Segment Start: DATASET EXTRACT
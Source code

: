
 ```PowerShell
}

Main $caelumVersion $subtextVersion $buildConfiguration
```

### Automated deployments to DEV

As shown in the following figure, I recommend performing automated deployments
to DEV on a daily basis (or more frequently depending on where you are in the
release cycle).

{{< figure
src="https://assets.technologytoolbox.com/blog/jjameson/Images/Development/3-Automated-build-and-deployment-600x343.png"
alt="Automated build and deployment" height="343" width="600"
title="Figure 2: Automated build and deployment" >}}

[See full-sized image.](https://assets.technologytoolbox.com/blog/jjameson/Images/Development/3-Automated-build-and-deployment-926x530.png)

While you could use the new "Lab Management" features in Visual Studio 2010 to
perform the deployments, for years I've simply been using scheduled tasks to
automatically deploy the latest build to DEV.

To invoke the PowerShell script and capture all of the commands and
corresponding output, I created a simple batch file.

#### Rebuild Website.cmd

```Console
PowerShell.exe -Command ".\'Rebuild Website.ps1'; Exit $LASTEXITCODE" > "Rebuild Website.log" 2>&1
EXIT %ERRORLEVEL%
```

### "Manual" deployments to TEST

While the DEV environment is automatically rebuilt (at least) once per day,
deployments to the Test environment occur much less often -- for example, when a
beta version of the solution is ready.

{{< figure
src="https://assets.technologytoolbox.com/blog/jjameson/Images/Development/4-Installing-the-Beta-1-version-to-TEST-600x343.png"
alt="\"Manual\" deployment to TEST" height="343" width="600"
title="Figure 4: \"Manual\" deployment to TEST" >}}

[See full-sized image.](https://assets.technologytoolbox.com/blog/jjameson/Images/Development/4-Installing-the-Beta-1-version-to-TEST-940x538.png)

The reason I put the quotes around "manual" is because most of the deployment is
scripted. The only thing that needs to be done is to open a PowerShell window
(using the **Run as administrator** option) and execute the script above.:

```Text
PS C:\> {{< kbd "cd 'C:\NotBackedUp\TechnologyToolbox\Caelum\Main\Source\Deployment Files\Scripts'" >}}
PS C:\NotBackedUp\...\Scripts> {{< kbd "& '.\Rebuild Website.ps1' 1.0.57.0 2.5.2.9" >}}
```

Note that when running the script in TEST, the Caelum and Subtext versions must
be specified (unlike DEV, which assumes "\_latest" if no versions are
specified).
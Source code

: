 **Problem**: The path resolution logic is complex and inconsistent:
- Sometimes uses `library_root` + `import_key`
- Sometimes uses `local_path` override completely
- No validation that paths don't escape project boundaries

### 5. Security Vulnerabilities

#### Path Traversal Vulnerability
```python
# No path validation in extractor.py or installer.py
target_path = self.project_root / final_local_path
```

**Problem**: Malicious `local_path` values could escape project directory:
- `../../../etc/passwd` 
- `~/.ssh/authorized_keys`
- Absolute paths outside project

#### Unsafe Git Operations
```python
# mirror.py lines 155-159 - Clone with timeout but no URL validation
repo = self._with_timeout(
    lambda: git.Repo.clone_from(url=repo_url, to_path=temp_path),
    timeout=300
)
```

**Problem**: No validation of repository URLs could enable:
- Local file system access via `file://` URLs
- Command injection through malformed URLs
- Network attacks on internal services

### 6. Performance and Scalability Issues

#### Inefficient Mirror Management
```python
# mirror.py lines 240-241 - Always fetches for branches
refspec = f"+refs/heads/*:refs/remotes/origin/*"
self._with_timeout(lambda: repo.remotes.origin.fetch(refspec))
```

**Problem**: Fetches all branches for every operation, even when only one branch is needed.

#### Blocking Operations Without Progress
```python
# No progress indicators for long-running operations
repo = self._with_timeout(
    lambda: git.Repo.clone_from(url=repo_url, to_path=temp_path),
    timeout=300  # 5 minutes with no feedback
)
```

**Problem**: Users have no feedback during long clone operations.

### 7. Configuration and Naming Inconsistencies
Segment End: DATASET EXTRACT
• **ASSIGNMENT**:
Copy each line of the listing in which the word "width" can be found.

• **RESULT OF THIS TASK**:
alt="Automated build and deployment" height="343" width="600"
alt="\"Manual\" deployment to TEST" height="343" width="600"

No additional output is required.